There's a weird scene previous to either of those in which Bruce Wayne, still wearing his costume, is standing in the Batcave, contemplating his mortality as Alfred comes down to urge him to get up to the fundraiser.

Says Batman:
I was dead. I knew the options. I knew there weren't any options. There's going to be others, Alfred. Other planes. Asteroids. Aliens.

I won't be able to stop them. I'll die. Then Dick will take my place.

Then he'll die.

I can't... There's nothing I can do.
This is a weird line of thinking coming from Batman. He explicitly mentions his protegee Dick Grayson, who filled in as him for Batman the time he died before the last time he died, but he's also trained or is currently training such partners and successors as Red Hood Jason Todd, Red Robin Tim Drake, Robin Damian Wayne, Batgirl Barbara Gordon, Bluebird Harper Row, Spoiler Stephanie Brown, Orphan Cassandra Cain and now Duke Thomas. That's a lot of young people able to defend the city from crashing airplanes and aliens in the future. And hell, the last time Batman died, none of them took over, but a completely different person without his sanction stood up and did a pretty good job of being Batman (That would be Gordon, as mentioned above).

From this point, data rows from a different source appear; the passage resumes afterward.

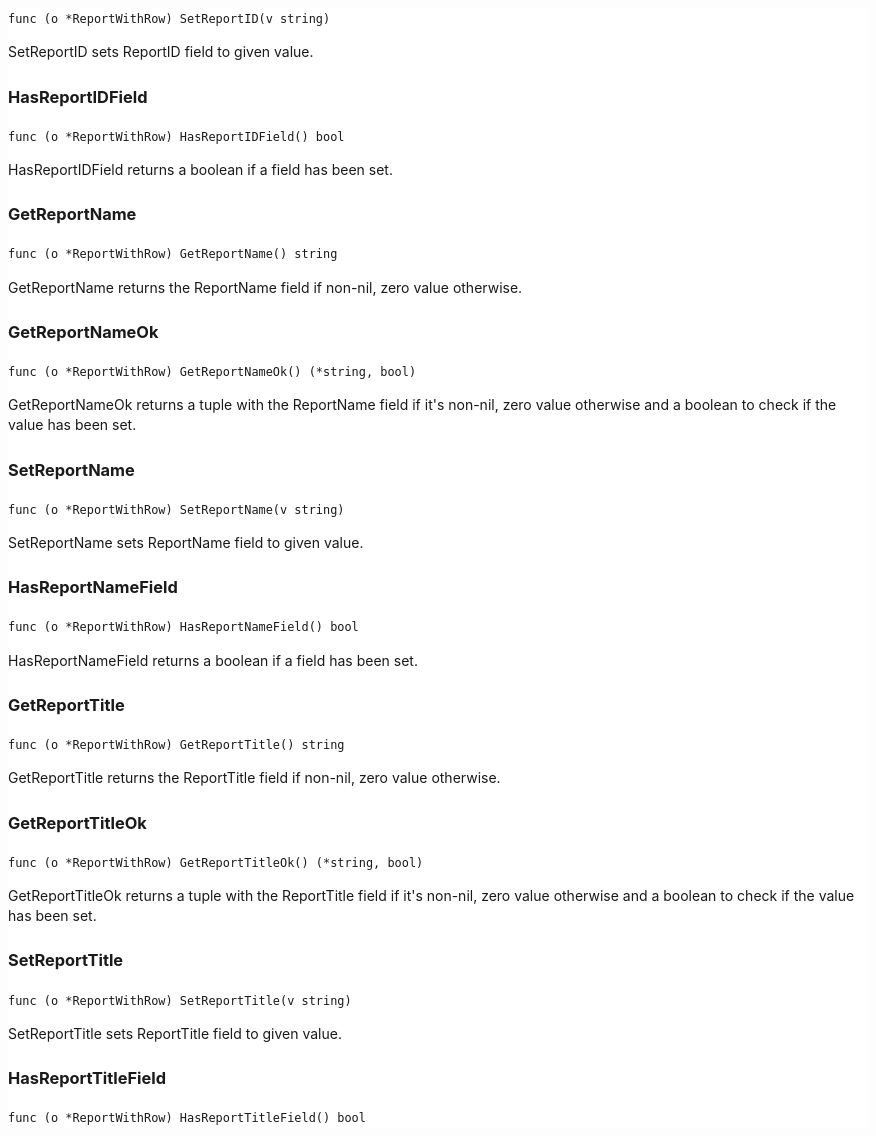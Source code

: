 `func (o *ReportWithRow) SetReportID(v string)`

SetReportID sets ReportID field to given value.

### HasReportIDField

`func (o *ReportWithRow) HasReportIDField() bool`

HasReportIDField returns a boolean if a field has been set.

### GetReportName

`func (o *ReportWithRow) GetReportName() string`

GetReportName returns the ReportName field if non-nil, zero value otherwise.

### GetReportNameOk

`func (o *ReportWithRow) GetReportNameOk() (*string, bool)`

GetReportNameOk returns a tuple with the ReportName field if it's non-nil, zero value otherwise
and a boolean to check if the value has been set.

### SetReportName

`func (o *ReportWithRow) SetReportName(v string)`

SetReportName sets ReportName field to given value.

### HasReportNameField

`func (o *ReportWithRow) HasReportNameField() bool`

HasReportNameField returns a boolean if a field has been set.

### GetReportTitle

`func (o *ReportWithRow) GetReportTitle() string`

GetReportTitle returns the ReportTitle field if non-nil, zero value otherwise.

### GetReportTitleOk

`func (o *ReportWithRow) GetReportTitleOk() (*string, bool)`

GetReportTitleOk returns a tuple with the ReportTitle field if it's non-nil, zero value otherwise
and a boolean to check if the value has been set.

### SetReportTitle

`func (o *ReportWithRow) SetReportTitle(v string)`

SetReportTitle sets ReportTitle field to given value.

### HasReportTitleField

`func (o *ReportWithRow) HasReportTitleField() bool`
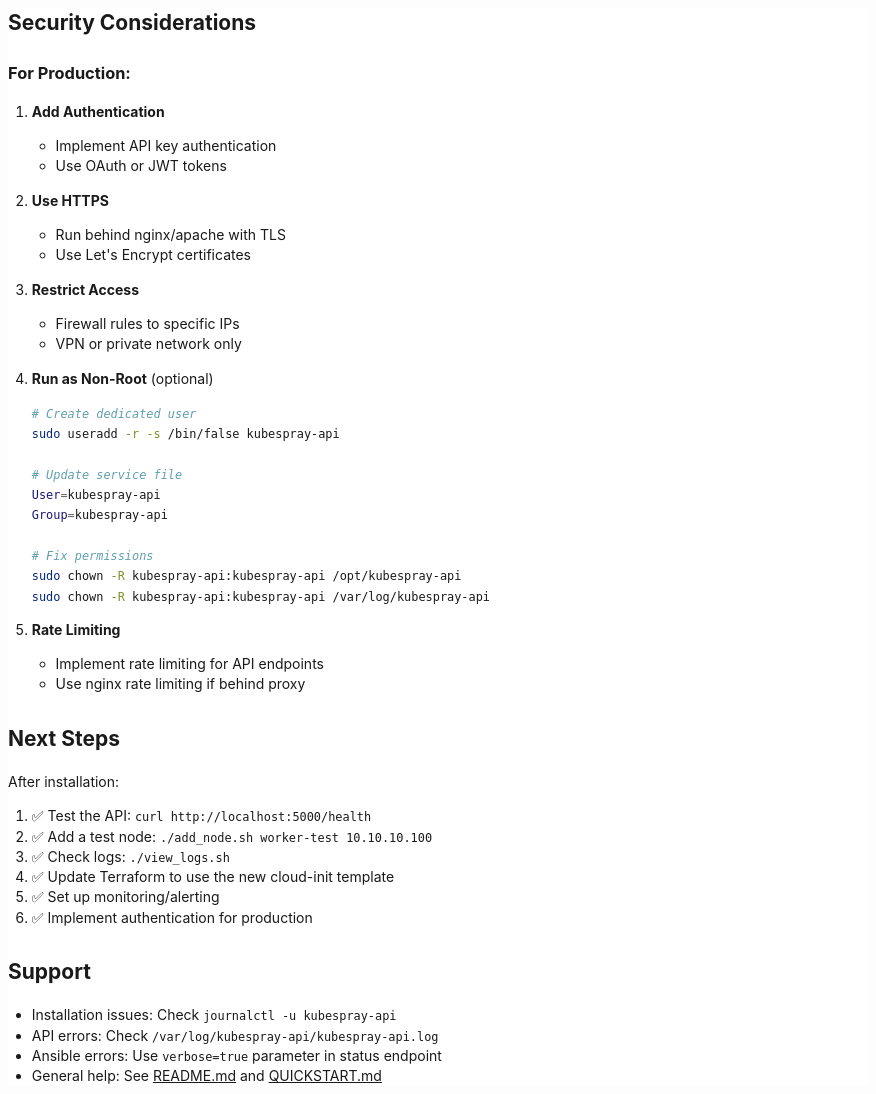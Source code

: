 ## Security Considerations

### For Production:

1. **Add Authentication**
   - Implement API key authentication
   - Use OAuth or JWT tokens

2. **Use HTTPS**
   - Run behind nginx/apache with TLS
   - Use Let's Encrypt certificates

3. **Restrict Access**
   - Firewall rules to specific IPs
   - VPN or private network only

4. **Run as Non-Root** (optional)
   ```bash
   # Create dedicated user
   sudo useradd -r -s /bin/false kubespray-api
   
   # Update service file
   User=kubespray-api
   Group=kubespray-api
   
   # Fix permissions
   sudo chown -R kubespray-api:kubespray-api /opt/kubespray-api
   sudo chown -R kubespray-api:kubespray-api /var/log/kubespray-api
   ```

5. **Rate Limiting**
   - Implement rate limiting for API endpoints
   - Use nginx rate limiting if behind proxy

## Next Steps

After installation:

1. ✅ Test the API: `curl http://localhost:5000/health`
2. ✅ Add a test node: `./add_node.sh worker-test 10.10.10.100`
3. ✅ Check logs: `./view_logs.sh`
4. ✅ Update Terraform to use the new cloud-init template
5. ✅ Set up monitoring/alerting
6. ✅ Implement authentication for production

## Support

- Installation issues: Check `journalctl -u kubespray-api`
- API errors: Check `/var/log/kubespray-api/kubespray-api.log`
- Ansible errors: Use `verbose=true` parameter in status endpoint
- General help: See [README.md](README.md) and [QUICKSTART.md](QUICKSTART.md)
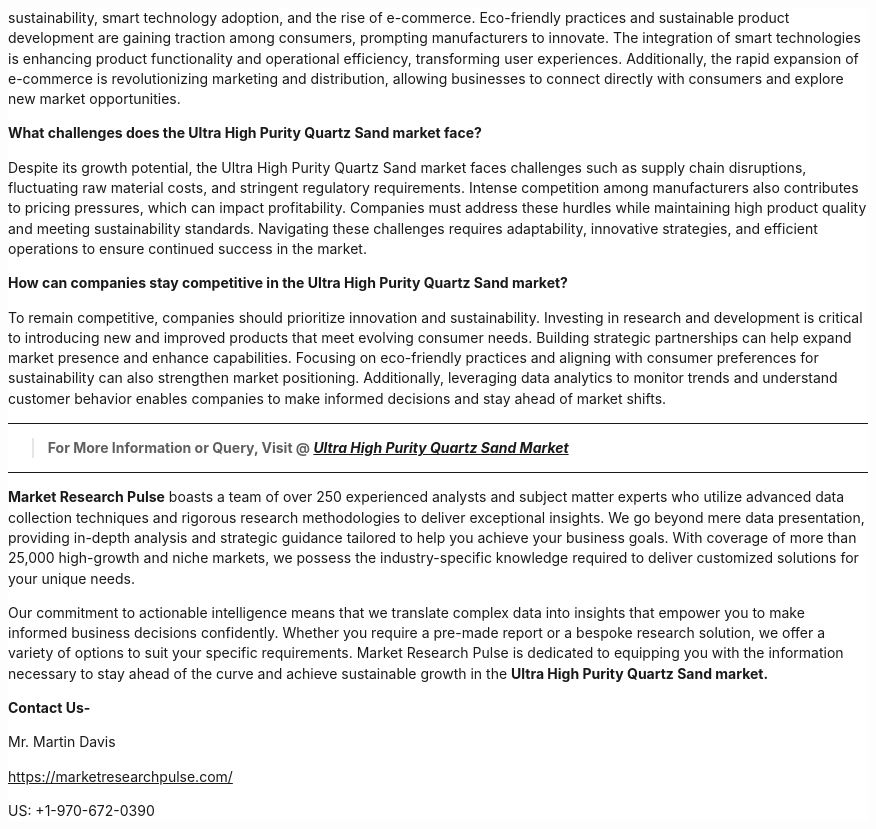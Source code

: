 sustainability, smart technology adoption, and the rise of e-commerce. Eco-friendly practices and sustainable product development are gaining traction among consumers, prompting manufacturers to innovate. The integration of smart technologies is enhancing product functionality and operational efficiency, transforming user experiences. Additionally, the rapid expansion of e-commerce is revolutionizing marketing and distribution, allowing businesses to connect directly with consumers and explore new market opportunities.</p><p><strong>What challenges does the Ultra High Purity Quartz Sand market face?</strong></p><p>Despite its growth potential, the Ultra High Purity Quartz Sand market faces challenges such as supply chain disruptions, fluctuating raw material costs, and stringent regulatory requirements. Intense competition among manufacturers also contributes to pricing pressures, which can impact profitability. Companies must address these hurdles while maintaining high product quality and meeting sustainability standards. Navigating these challenges requires adaptability, innovative strategies, and efficient operations to ensure continued success in the market.</p><p><strong>How can companies stay competitive in the Ultra High Purity Quartz Sand market?</strong></p><p>To remain competitive, companies should prioritize innovation and sustainability. Investing in research and development is critical to introducing new and improved products that meet evolving consumer needs. Building strategic partnerships can help expand market presence and enhance capabilities. Focusing on eco-friendly practices and aligning with consumer preferences for sustainability can also strengthen market positioning. Additionally, leveraging data analytics to monitor trends and understand customer behavior enables companies to make informed decisions and stay ahead of market shifts.</p><hr /><blockquote><p><strong>For More Information or Query, Visit @&nbsp;<em><a href="https://marketresearchpulse.com/report/7106/ultra-high-purity-quartz-sand-market?utm_source=Linkedin&utm_medium=023">Ultra High Purity Quartz Sand Market</a></em></strong></p></blockquote><hr /><p><strong>Market Research Pulse</strong> boasts a team of over 250 experienced analysts and subject matter experts who utilize advanced data collection techniques and rigorous research methodologies to deliver exceptional insights. We go beyond mere data presentation, providing in-depth analysis and strategic guidance tailored to help you achieve your business goals. With coverage of more than 25,000 high-growth and niche markets, we possess the industry-specific knowledge required to deliver customized solutions for your unique needs.</p><p>Our commitment to actionable intelligence means that we translate complex data into insights that empower you to make informed business decisions confidently. Whether you require a pre-made report or a bespoke research solution, we offer a variety of options to suit your specific requirements. Market Research Pulse is dedicated to equipping you with the information necessary to stay ahead of the curve and achieve sustainable growth in the <strong>Ultra High Purity Quartz Sand market.</strong></p><p><strong>Contact Us-</strong></p><p>Mr. Martin Davis</p><p>https://marketresearchpulse.com/</p><p>US: +1-970-672-0390</p>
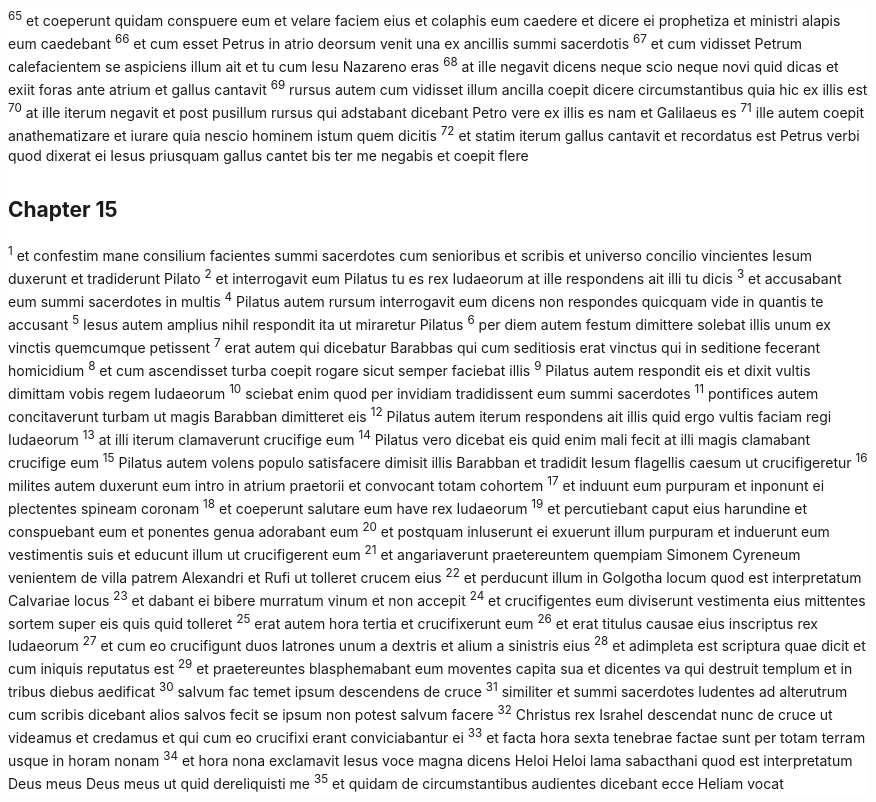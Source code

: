 <sup>65</sup> et coeperunt quidam conspuere eum et velare faciem eius et colaphis eum caedere et dicere ei prophetiza et ministri alapis eum caedebant
<sup>66</sup> et cum esset Petrus in atrio deorsum venit una ex ancillis summi sacerdotis
<sup>67</sup> et cum vidisset Petrum calefacientem se aspiciens illum ait et tu cum Iesu Nazareno eras
<sup>68</sup> at ille negavit dicens neque scio neque novi quid dicas et exiit foras ante atrium et gallus cantavit
<sup>69</sup> rursus autem cum vidisset illum ancilla coepit dicere circumstantibus quia hic ex illis est
<sup>70</sup> at ille iterum negavit et post pusillum rursus qui adstabant dicebant Petro vere ex illis es nam et Galilaeus es
<sup>71</sup> ille autem coepit anathematizare et iurare quia nescio hominem istum quem dicitis
<sup>72</sup> et statim iterum gallus cantavit et recordatus est Petrus verbi quod dixerat ei Iesus priusquam gallus cantet bis ter me negabis et coepit flere
## Chapter 15

<sup>1</sup> et confestim mane consilium facientes summi sacerdotes cum senioribus et scribis et universo concilio vincientes Iesum duxerunt et tradiderunt Pilato
<sup>2</sup> et interrogavit eum Pilatus tu es rex Iudaeorum at ille respondens ait illi tu dicis
<sup>3</sup> et accusabant eum summi sacerdotes in multis
<sup>4</sup> Pilatus autem rursum interrogavit eum dicens non respondes quicquam vide in quantis te accusant
<sup>5</sup> Iesus autem amplius nihil respondit ita ut miraretur Pilatus
<sup>6</sup> per diem autem festum dimittere solebat illis unum ex vinctis quemcumque petissent
<sup>7</sup> erat autem qui dicebatur Barabbas qui cum seditiosis erat vinctus qui in seditione fecerant homicidium
<sup>8</sup> et cum ascendisset turba coepit rogare sicut semper faciebat illis
<sup>9</sup> Pilatus autem respondit eis et dixit vultis dimittam vobis regem Iudaeorum
<sup>10</sup> sciebat enim quod per invidiam tradidissent eum summi sacerdotes
<sup>11</sup> pontifices autem concitaverunt turbam ut magis Barabban dimitteret eis
<sup>12</sup> Pilatus autem iterum respondens ait illis quid ergo vultis faciam regi Iudaeorum
<sup>13</sup> at illi iterum clamaverunt crucifige eum
<sup>14</sup> Pilatus vero dicebat eis quid enim mali fecit at illi magis clamabant crucifige eum
<sup>15</sup> Pilatus autem volens populo satisfacere dimisit illis Barabban et tradidit Iesum flagellis caesum ut crucifigeretur
<sup>16</sup> milites autem duxerunt eum intro in atrium praetorii et convocant totam cohortem
<sup>17</sup> et induunt eum purpuram et inponunt ei plectentes spineam coronam
<sup>18</sup> et coeperunt salutare eum have rex Iudaeorum
<sup>19</sup> et percutiebant caput eius harundine et conspuebant eum et ponentes genua adorabant eum
<sup>20</sup> et postquam inluserunt ei exuerunt illum purpuram et induerunt eum vestimentis suis et educunt illum ut crucifigerent eum
<sup>21</sup> et angariaverunt praetereuntem quempiam Simonem Cyreneum venientem de villa patrem Alexandri et Rufi ut tolleret crucem eius
<sup>22</sup> et perducunt illum in Golgotha locum quod est interpretatum Calvariae locus
<sup>23</sup> et dabant ei bibere murratum vinum et non accepit
<sup>24</sup> et crucifigentes eum diviserunt vestimenta eius mittentes sortem super eis quis quid tolleret
<sup>25</sup> erat autem hora tertia et crucifixerunt eum
<sup>26</sup> et erat titulus causae eius inscriptus rex Iudaeorum
<sup>27</sup> et cum eo crucifigunt duos latrones unum a dextris et alium a sinistris eius
<sup>28</sup> et adimpleta est scriptura quae dicit et cum iniquis reputatus est
<sup>29</sup> et praetereuntes blasphemabant eum moventes capita sua et dicentes va qui destruit templum et in tribus diebus aedificat
<sup>30</sup> salvum fac temet ipsum descendens de cruce
<sup>31</sup> similiter et summi sacerdotes ludentes ad alterutrum cum scribis dicebant alios salvos fecit se ipsum non potest salvum facere
<sup>32</sup> Christus rex Israhel descendat nunc de cruce ut videamus et credamus et qui cum eo crucifixi erant conviciabantur ei
<sup>33</sup> et facta hora sexta tenebrae factae sunt per totam terram usque in horam nonam
<sup>34</sup> et hora nona exclamavit Iesus voce magna dicens Heloi Heloi lama sabacthani quod est interpretatum Deus meus Deus meus ut quid dereliquisti me
<sup>35</sup> et quidam de circumstantibus audientes dicebant ecce Heliam vocat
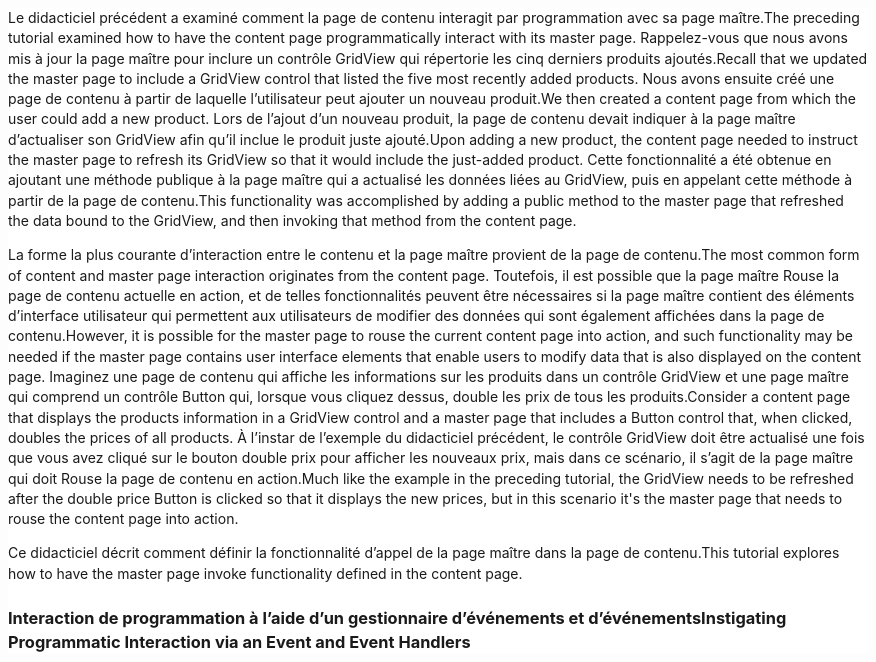 <span data-ttu-id="3a2a1-108">Le didacticiel précédent a examiné comment la page de contenu interagit par programmation avec sa page maître.</span><span class="sxs-lookup"><span data-stu-id="3a2a1-108">The preceding tutorial examined how to have the content page programmatically interact with its master page.</span></span> <span data-ttu-id="3a2a1-109">Rappelez-vous que nous avons mis à jour la page maître pour inclure un contrôle GridView qui répertorie les cinq derniers produits ajoutés.</span><span class="sxs-lookup"><span data-stu-id="3a2a1-109">Recall that we updated the master page to include a GridView control that listed the five most recently added products.</span></span> <span data-ttu-id="3a2a1-110">Nous avons ensuite créé une page de contenu à partir de laquelle l’utilisateur peut ajouter un nouveau produit.</span><span class="sxs-lookup"><span data-stu-id="3a2a1-110">We then created a content page from which the user could add a new product.</span></span> <span data-ttu-id="3a2a1-111">Lors de l’ajout d’un nouveau produit, la page de contenu devait indiquer à la page maître d’actualiser son GridView afin qu’il inclue le produit juste ajouté.</span><span class="sxs-lookup"><span data-stu-id="3a2a1-111">Upon adding a new product, the content page needed to instruct the master page to refresh its GridView so that it would include the just-added product.</span></span> <span data-ttu-id="3a2a1-112">Cette fonctionnalité a été obtenue en ajoutant une méthode publique à la page maître qui a actualisé les données liées au GridView, puis en appelant cette méthode à partir de la page de contenu.</span><span class="sxs-lookup"><span data-stu-id="3a2a1-112">This functionality was accomplished by adding a public method to the master page that refreshed the data bound to the GridView, and then invoking that method from the content page.</span></span>

<span data-ttu-id="3a2a1-113">La forme la plus courante d’interaction entre le contenu et la page maître provient de la page de contenu.</span><span class="sxs-lookup"><span data-stu-id="3a2a1-113">The most common form of content and master page interaction originates from the content page.</span></span> <span data-ttu-id="3a2a1-114">Toutefois, il est possible que la page maître Rouse la page de contenu actuelle en action, et de telles fonctionnalités peuvent être nécessaires si la page maître contient des éléments d’interface utilisateur qui permettent aux utilisateurs de modifier des données qui sont également affichées dans la page de contenu.</span><span class="sxs-lookup"><span data-stu-id="3a2a1-114">However, it is possible for the master page to rouse the current content page into action, and such functionality may be needed if the master page contains user interface elements that enable users to modify data that is also displayed on the content page.</span></span> <span data-ttu-id="3a2a1-115">Imaginez une page de contenu qui affiche les informations sur les produits dans un contrôle GridView et une page maître qui comprend un contrôle Button qui, lorsque vous cliquez dessus, double les prix de tous les produits.</span><span class="sxs-lookup"><span data-stu-id="3a2a1-115">Consider a content page that displays the products information in a GridView control and a master page that includes a Button control that, when clicked, doubles the prices of all products.</span></span> <span data-ttu-id="3a2a1-116">À l’instar de l’exemple du didacticiel précédent, le contrôle GridView doit être actualisé une fois que vous avez cliqué sur le bouton double prix pour afficher les nouveaux prix, mais dans ce scénario, il s’agit de la page maître qui doit Rouse la page de contenu en action.</span><span class="sxs-lookup"><span data-stu-id="3a2a1-116">Much like the example in the preceding tutorial, the GridView needs to be refreshed after the double price Button is clicked so that it displays the new prices, but in this scenario it's the master page that needs to rouse the content page into action.</span></span>

<span data-ttu-id="3a2a1-117">Ce didacticiel décrit comment définir la fonctionnalité d’appel de la page maître dans la page de contenu.</span><span class="sxs-lookup"><span data-stu-id="3a2a1-117">This tutorial explores how to have the master page invoke functionality defined in the content page.</span></span>

### <a name="instigating-programmatic-interaction-via-an-event-and-event-handlers"></a><span data-ttu-id="3a2a1-118">Interaction de programmation à l’aide d’un gestionnaire d’événements et d’événements</span><span class="sxs-lookup"><span data-stu-id="3a2a1-118">Instigating Programmatic Interaction via an Event and Event Handlers</span></span>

And please correct me if I'm wrong, as things got a little wonky at the end there and, like I said, I missed a few pages, but I thought a large part of Scott Snyder's "Endgame" and "Superheavy" story arcs revolved around Bruce Wayne's attempts to build an immortal Batman, which involved backing-up his own brain and mind and storing it outside of his body and, I don't know, cloned bodies...?

I'm not sure where Taylor is going with this scene just yet, and how exactly Gotham and Gotham Girl will fit into it–presumably their being supermen is an attractive quality that Batman would like in a successor–but it feels like its coming a little too close on the heels of Snyder's last arcs that dealt so much with the idea of Batman as a legacy and an immortal idea that can exist outside of Bruce Wayne.

Finally, there's the reveal of the villain on the last page. I'm relieved it wasn't Rorschach or Ozymandius, as I initially feared, but I was surprised to see that particular villain, in that particular company, and involved in such particular acts, given the last time I saw him he was in Gotham Academy, where minor Batman villains fill-out the ranks of the school's faculty.

1 comment:

Matt D said...

It's interesting. Most of your concerns and complaints are continuity based. I've read only scattered bits of the New 52 past issue 5 or 6 (but more of Batman than anything else), but I'm looking at this as a pretty distinct reboot, even if it was a soft one, not entirely based on any sweeping in universe change.

They moved some pieces around. It's not on me to try to figure out where things were, unless they directly affect the story being told. Now, then, if things feel disrupted between Detective and Batman, as you noted, that's a different issue. If they decide to just wipe the slate clean six issues from now or stop paying attention to things after this point, that's a bit of an issue.

But this was a very distinct rebranding/jumping on point, and I think you'll enjoy things more if you worry less about how things got where they were based on pre-Rebirth comics and see this as a soft Crisis of sorts, where a number of elements were kept but certain ones weren't or are being brushed under the table to tell the story the creators are trying to tell.

Even then, the mask comment by Gordon gave me a little pause, but I decided to just go with it. They haven't brought up his tenure as Batman yet, so we're obviously not supposed to focus on it and instead to look to the future based on this new status quo.

I think you can feel that's a misstep but I think it's a mistake to judge the comic primarily on that and not on the story being told.